══ RECORDS TO PROCESS

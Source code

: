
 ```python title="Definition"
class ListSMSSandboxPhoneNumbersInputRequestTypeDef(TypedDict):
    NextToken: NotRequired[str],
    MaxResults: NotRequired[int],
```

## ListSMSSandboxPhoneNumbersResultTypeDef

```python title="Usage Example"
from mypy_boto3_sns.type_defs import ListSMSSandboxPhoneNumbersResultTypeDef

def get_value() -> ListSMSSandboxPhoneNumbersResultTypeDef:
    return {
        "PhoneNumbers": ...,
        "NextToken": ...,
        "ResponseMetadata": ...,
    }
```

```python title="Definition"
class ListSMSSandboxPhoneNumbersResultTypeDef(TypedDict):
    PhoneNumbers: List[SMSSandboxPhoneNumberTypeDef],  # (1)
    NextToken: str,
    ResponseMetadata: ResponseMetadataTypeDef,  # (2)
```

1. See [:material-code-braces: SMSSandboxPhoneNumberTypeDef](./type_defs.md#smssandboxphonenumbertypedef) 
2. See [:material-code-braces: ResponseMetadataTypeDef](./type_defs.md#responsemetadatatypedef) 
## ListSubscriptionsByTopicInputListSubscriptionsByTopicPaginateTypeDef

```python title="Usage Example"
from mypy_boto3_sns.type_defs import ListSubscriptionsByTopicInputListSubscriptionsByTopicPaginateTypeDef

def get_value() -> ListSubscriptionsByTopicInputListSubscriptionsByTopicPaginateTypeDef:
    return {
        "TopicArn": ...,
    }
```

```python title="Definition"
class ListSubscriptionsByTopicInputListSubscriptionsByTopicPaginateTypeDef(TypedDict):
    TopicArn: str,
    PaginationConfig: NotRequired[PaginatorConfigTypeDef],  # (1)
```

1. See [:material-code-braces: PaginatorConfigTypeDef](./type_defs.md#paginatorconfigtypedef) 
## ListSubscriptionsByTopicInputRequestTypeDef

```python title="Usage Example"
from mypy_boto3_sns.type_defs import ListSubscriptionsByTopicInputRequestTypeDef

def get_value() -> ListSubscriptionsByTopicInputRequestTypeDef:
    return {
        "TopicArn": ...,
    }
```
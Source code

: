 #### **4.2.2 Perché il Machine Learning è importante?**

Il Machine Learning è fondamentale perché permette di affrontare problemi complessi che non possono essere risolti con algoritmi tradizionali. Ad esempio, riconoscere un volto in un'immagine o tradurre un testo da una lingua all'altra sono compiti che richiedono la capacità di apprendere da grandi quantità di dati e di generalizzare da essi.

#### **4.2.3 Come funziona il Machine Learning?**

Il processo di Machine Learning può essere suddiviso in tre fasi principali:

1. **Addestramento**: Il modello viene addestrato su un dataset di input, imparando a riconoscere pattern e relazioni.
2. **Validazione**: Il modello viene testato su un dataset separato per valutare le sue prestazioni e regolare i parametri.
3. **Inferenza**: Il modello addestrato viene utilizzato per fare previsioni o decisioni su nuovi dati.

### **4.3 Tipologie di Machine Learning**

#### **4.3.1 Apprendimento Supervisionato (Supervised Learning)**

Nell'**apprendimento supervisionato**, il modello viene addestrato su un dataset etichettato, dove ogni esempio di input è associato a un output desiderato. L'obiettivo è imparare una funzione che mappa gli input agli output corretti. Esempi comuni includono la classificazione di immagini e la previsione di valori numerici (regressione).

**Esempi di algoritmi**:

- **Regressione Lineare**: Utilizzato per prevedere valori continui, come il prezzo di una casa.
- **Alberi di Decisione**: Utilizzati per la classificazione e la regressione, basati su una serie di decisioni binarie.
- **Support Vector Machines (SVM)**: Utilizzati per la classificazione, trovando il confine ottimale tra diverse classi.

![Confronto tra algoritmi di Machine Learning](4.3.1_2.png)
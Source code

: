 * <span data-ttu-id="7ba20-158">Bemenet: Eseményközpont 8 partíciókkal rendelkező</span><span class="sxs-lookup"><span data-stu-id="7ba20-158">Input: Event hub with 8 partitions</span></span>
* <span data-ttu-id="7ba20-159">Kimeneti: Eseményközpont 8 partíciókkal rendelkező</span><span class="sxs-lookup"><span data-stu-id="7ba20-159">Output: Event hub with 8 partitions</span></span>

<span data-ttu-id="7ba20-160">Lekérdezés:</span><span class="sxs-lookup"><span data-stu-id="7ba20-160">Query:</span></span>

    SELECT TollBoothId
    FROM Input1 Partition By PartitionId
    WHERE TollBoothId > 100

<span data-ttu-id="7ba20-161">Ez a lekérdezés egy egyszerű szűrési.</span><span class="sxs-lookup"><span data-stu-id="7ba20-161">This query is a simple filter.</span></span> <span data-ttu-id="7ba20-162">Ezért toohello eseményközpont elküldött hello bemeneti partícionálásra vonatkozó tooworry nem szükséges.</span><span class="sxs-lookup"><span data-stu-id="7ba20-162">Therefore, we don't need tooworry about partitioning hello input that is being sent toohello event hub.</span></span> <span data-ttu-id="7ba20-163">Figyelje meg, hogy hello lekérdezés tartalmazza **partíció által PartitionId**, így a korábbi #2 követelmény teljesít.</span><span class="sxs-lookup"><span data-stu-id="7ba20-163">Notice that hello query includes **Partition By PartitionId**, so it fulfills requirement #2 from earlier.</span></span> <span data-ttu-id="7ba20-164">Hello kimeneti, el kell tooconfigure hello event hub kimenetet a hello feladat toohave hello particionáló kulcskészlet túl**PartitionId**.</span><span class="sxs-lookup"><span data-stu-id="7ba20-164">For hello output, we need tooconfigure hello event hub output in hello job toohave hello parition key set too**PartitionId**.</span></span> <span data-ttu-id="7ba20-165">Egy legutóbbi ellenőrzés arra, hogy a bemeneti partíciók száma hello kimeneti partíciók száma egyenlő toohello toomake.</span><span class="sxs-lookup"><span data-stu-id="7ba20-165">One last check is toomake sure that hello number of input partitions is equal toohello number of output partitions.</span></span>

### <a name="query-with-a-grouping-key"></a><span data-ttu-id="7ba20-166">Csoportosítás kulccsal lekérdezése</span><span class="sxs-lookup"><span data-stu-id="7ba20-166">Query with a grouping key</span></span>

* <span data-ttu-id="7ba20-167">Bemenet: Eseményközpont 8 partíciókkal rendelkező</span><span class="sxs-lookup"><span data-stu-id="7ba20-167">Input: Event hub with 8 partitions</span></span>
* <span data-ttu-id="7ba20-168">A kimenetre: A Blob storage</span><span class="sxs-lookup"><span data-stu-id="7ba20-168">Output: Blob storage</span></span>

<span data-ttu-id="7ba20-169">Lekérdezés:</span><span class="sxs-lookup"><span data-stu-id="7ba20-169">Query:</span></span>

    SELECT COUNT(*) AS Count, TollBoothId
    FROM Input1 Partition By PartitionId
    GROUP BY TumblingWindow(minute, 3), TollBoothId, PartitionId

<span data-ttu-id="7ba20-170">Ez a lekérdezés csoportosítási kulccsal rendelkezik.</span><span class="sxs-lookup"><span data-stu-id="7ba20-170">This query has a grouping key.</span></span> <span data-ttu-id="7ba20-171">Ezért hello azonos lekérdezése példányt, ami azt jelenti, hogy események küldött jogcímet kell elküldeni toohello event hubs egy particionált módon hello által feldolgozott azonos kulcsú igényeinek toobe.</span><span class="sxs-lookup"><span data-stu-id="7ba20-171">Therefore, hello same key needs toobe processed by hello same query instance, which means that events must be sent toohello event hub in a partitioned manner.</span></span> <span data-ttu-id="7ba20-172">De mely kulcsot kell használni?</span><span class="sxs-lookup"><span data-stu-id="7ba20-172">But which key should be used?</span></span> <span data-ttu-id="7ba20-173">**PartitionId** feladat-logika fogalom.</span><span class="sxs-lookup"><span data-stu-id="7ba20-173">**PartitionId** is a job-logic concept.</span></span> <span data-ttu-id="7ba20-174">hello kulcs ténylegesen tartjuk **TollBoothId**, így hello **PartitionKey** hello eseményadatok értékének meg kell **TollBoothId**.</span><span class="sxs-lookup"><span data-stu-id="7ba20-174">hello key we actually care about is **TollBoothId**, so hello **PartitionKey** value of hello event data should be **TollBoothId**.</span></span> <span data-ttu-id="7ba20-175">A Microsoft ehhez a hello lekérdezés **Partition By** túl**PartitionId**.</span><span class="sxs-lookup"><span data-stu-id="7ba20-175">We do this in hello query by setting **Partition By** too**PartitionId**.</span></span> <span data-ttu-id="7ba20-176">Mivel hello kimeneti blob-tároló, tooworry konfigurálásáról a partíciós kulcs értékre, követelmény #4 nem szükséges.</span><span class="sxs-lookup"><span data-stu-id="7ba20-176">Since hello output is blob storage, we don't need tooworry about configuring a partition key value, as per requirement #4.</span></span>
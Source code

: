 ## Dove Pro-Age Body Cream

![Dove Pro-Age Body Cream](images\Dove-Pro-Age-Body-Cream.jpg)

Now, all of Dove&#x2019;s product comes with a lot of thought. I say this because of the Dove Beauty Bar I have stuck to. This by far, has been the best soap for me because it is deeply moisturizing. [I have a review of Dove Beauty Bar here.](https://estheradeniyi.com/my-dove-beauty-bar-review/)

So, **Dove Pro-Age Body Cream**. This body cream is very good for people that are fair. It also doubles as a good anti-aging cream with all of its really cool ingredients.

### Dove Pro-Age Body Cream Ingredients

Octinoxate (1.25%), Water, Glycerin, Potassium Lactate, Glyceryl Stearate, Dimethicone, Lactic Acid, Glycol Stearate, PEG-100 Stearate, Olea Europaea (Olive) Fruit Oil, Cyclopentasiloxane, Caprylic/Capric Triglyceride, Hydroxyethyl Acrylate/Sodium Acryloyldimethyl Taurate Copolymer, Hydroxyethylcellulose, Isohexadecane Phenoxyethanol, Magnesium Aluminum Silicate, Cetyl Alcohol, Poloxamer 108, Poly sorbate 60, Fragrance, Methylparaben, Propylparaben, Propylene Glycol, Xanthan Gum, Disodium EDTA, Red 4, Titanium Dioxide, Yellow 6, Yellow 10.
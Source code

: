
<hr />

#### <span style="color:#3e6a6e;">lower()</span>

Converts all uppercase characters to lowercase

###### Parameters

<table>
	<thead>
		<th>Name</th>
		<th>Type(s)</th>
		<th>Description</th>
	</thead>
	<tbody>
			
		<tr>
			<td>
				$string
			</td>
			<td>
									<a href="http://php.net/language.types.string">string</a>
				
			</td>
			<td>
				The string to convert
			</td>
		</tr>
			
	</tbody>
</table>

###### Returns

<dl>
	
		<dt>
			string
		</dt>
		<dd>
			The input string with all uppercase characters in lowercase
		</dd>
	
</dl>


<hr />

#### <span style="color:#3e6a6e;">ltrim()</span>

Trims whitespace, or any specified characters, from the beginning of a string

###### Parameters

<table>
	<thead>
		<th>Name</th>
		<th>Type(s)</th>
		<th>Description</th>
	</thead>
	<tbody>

════

ACTIVITY »
Given the records above, restate word for word only the lines starting at the one with "Il processo di" and ending at the one with "- **Regressione Lineare**: Utilizzato".

RESPONSE TO THE TASK »
Il processo di Machine Learning può essere suddiviso in tre fasi principali:

1. **Addestramento**: Il modello viene addestrato su un dataset di input, imparando a riconoscere pattern e relazioni.
2. **Validazione**: Il modello viene testato su un dataset separato per valutare le sue prestazioni e regolare i parametri.
3. **Inferenza**: Il modello addestrato viene utilizzato per fare previsioni o decisioni su nuovi dati.

### **4.3 Tipologie di Machine Learning**

#### **4.3.1 Apprendimento Supervisionato (Supervised Learning)**

Nell'**apprendimento supervisionato**, il modello viene addestrato su un dataset etichettato, dove ogni esempio di input è associato a un output desiderato. L'obiettivo è imparare una funzione che mappa gli input agli output corretti. Esempi comuni includono la classificazione di immagini e la previsione di valori numerici (regressione).

**Esempi di algoritmi**:

- **Regressione Lineare**: Utilizzato per prevedere valori continui, come il prezzo di una casa.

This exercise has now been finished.